Last year, Konami celebrated twenty years of their football series and what a series it’s been; from International Superstar Soccer (and Valderrama’s hair) to PES 16, we’ve seen some fantastic football games. I remember playing countless matches on ISS back in the day, scoring with a corner kick and trick shots on the goal line. Over the years the property has had many iterations and has featured some questionable ideas (dinosaurs and penguins?), but fundamentally the game has always been about putting the fun and fluidity of football first.
PES 16 was the highest rated sports game of 2015 on Xbox One and PlayStation 4; even getting better scores than its biggest rival FIFA. I’d dipped in and out of Pro Evo over the last 5 years, but it wasn’t until last year’s game I was back in in a big way. The way it plays is phenomenal and the different modes were fleshed out to give you a whole host of opportunities to enjoy the beautiful game. Trying to top PES 16 was always going to be hard, but after spending a considerable amount of time playing the next installment, PES 17 has much more to offer.
Adam Bhatti, PES 17’s Product Manager gave a brief presentation on the game’s new features and how PES 17 will continue the legacy of Konami’s football franchise. Adam acknowledged PES 16 suffered after launch with the game’s rosters and stated this time around we’d see weekly updates for teams, staff and formations right from launch. He also stated from the off that Konami is “committed to the FOX engine” and have “adapted even more of the engine” for PES 17, which is abundantly clear.
The creative concept this year is “Control Reality.” Konami has always employed a more arcade feel to their football games and there is still a main focus on this, but it wants to add more simulation to PES 17. It has reworked the first touch system to factor in player’s positions and real ball physics with the intent to “redefine the flow of the game.”
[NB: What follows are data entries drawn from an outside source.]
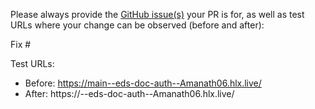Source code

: Please always provide the [GitHub issue(s)](../issues) your PR is for, as well as test URLs where your change can be observed (before and after):

Fix #<gh-issue-id>

Test URLs:
- Before: https://main--eds-doc-auth--Amanath06.hlx.live/
- After: https://<branch>--eds-doc-auth--Amanath06.hlx.live/
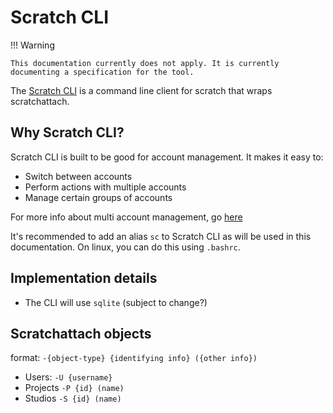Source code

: # Scratch CLI

!!! Warning

    This documentation currently does not apply. It is currently documenting a specification for the tool.

The [Scratch CLI](https://github.com/scratch-api/scratch-cli) is a command line client for scratch that wraps 
scratchattach.

## Why Scratch CLI?

Scratch CLI is built to be good for account management. It makes it easy to:

- Switch between accounts
- Perform actions with multiple accounts
- Manage certain groups of accounts

For more info about multi account management, go [here](sessions.md)

It's recommended to add an alias `sc` to Scratch CLI as will be used in this documentation. 
On linux, you can do this using `.bashrc`.

## Implementation details

- The CLI will use `sqlite` (subject to change?)

## Scratchattach objects

format: `-{object-type} {identifying info} ({other info})`
- Users: `-U {username}`
- Projects `-P {id} (name)`
- Studios `-S {id} (name)`
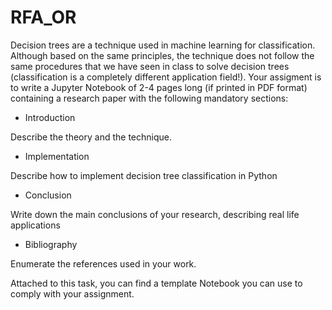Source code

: # RFA_OR
 
Decision trees are a technique used in machine learning for classification. Although based on the same principles, the technique does not follow the same procedures that we have seen in class to solve decision trees (classification is a completely different application field!). Your assigment is to write a Jupyter Notebook of 2-4 pages long (if printed in PDF format) containing a research paper with the following mandatory sections: 

- Introduction

Describe the theory and the technique. 

- Implementation

Describe how to implement decision tree classification in Python

- Conclusion

Write down the main conclusions of your research, describing real life applications 

- Bibliography

Enumerate the references used in your work. 



Attached to this task, you can find a template Notebook you can use to comply with your assignment.
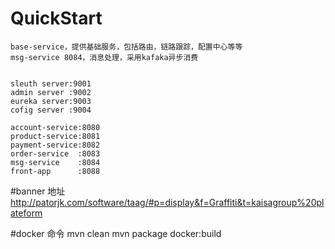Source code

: # QuickStart
	base-service，提供基础服务，包括路由，链路跟踪，配置中心等等
	msg-service 8084，消息处理，采用kafaka异步消费


	sleuth server:9001
	admin server :9002
	eureka server:9003
	cofig server :9004
	
	account-service:8080
	product-service:8081
	payment-service:8082
	order-service  :8083
	msg-service    :8084
	front-app      :8088

#banner 地址
  http://patorjk.com/software/taag/#p=display&f=Graffiti&t=kaisagroup%20plateform
  
#docker 命令
  mvn clean
  mvn package docker:build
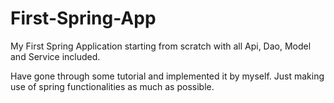 # First-Spring-App
My First Spring Application starting from scratch with all Api, Dao, Model and Service included.

Have gone through some tutorial and implemented it by myself.
Just making use of spring functionalities as much as possible.

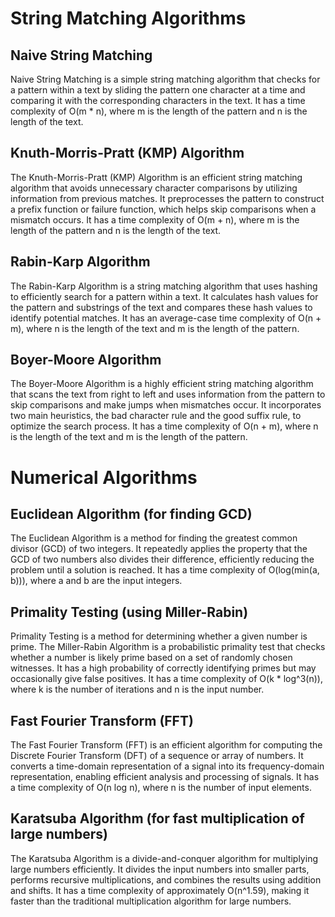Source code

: # String Matching Algorithms

## Naive String Matching

Naive String Matching is a simple string matching algorithm that checks for a pattern within a text by sliding the pattern one character at a time and comparing it with the corresponding characters in the text. It has a time complexity of O(m * n), where m is the length of the pattern and n is the length of the text.

## Knuth-Morris-Pratt (KMP) Algorithm

The Knuth-Morris-Pratt (KMP) Algorithm is an efficient string matching algorithm that avoids unnecessary character comparisons by utilizing information from previous matches. It preprocesses the pattern to construct a prefix function or failure function, which helps skip comparisons when a mismatch occurs. It has a time complexity of O(m + n), where m is the length of the pattern and n is the length of the text.

## Rabin-Karp Algorithm

The Rabin-Karp Algorithm is a string matching algorithm that uses hashing to efficiently search for a pattern within a text. It calculates hash values for the pattern and substrings of the text and compares these hash values to identify potential matches. It has an average-case time complexity of O(n + m), where n is the length of the text and m is the length of the pattern.

## Boyer-Moore Algorithm

The Boyer-Moore Algorithm is a highly efficient string matching algorithm that scans the text from right to left and uses information from the pattern to skip comparisons and make jumps when mismatches occur. It incorporates two main heuristics, the bad character rule and the good suffix rule, to optimize the search process. It has a time complexity of O(n + m), where n is the length of the text and m is the length of the pattern.



# Numerical Algorithms

## Euclidean Algorithm (for finding GCD)

The Euclidean Algorithm is a method for finding the greatest common divisor (GCD) of two integers. It repeatedly applies the property that the GCD of two numbers also divides their difference, efficiently reducing the problem until a solution is reached. It has a time complexity of O(log(min(a, b))), where a and b are the input integers.

## Primality Testing (using Miller-Rabin)

Primality Testing is a method for determining whether a given number is prime. The Miller-Rabin Algorithm is a probabilistic primality test that checks whether a number is likely prime based on a set of randomly chosen witnesses. It has a high probability of correctly identifying primes but may occasionally give false positives. It has a time complexity of O(k * log^3(n)), where k is the number of iterations and n is the input number.

## Fast Fourier Transform (FFT)

The Fast Fourier Transform (FFT) is an efficient algorithm for computing the Discrete Fourier Transform (DFT) of a sequence or array of numbers. It converts a time-domain representation of a signal into its frequency-domain representation, enabling efficient analysis and processing of signals. It has a time complexity of O(n log n), where n is the number of input elements.

## Karatsuba Algorithm (for fast multiplication of large numbers)

The Karatsuba Algorithm is a divide-and-conquer algorithm for multiplying large numbers efficiently. It divides the input numbers into smaller parts, performs recursive multiplications, and combines the results using addition and shifts. It has a time complexity of approximately O(n^1.59), making it faster than the traditional multiplication algorithm for large numbers.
There is a definite change to first touch controls. You aren’t instantly in control when the ball touches your feet and you have to be smarter when choosing your next move. If you are on the counter attack, first touch will now allow you to move away from opponents easier which is clear when playing. Passing is more precise as well, and the plan is to have the simplest of passes “create great satisfaction with a perfect recreation of weight and feel.”
The visuals in PES 17 are remarkable and the use of the FOX engine has helped to enhance them significantly. Adam showed this year and last year comparisons of facial models of De Gea, Kroos and Coutinho, and each of the faces in PES 16 looked almost zombie-like and the change is spectacular. There are also aesthetic improvements to the lighting and crowd designs, along with seeing the player’s breath in the winter and rain splashing off the net when it’s hammering it down. “The FOX engine is always improving,” says Adam, and it’s exciting to see what the game will look like when it’s finally out.
The main complaint with PES 16 was the goalkeepers, so their main priority was making improvements to their AI. The keeper’s animations have been redone and so has the AI. In one of my matches Cech (Arsenal are in PES 2017) made an incredible save and his reactions were lightning fast, proving Konami has taken some of the fans concerns on board – I’d not seen a save like that in PES 16. You can also send keepers up to the box in the dying moments of a game and these commands can be given through total team control: an advanced instruction system giving more choices while playing. You can give your team instructions during a corner kick, like moving them closer to the goal line by pressing the D-pad when you’re lining up the corner. There are also new strategies to choose in-game like the defensive recovery of gegenpressing or the short passing and movement game of tika-taka.
Maybe the greatest inclusion on PES 17 is adaptive AI. It will learn how you play and adapt tactics accordingly. I like to play wide balls and work the ball up the wings before putting a cross into the box. I had to mix up my strategy towards the end of the matches because I was having certain players man-marked by two players instead of one. There were times when I was flooded in the box and my crosses were being cleared a lot more than at first. I was dubious as to how much I’d notice this change, but I wasn’t winning every game. I wasn’t exploiting their weaknesses as I was on PES 16. It felt like I had lost my ability a little, but I liked it. It mixed it up and kept each game feeling different, helping me to improve as a gamer.
The matches have slowed down, not massively, but enough to notice, and it does feel like simulation plays more of a role this time around. It feels different from last year and I’m not sure if everyone will appreciate the changes, but it’s still fun to play and looks phenomenal. I like the way you have to adapt to each match and when the game releases it will be great to see what each of the teams included are like to play against. The game is still in development, but there’s a huge chance PES 17 will be the best football game for a second year on the trot.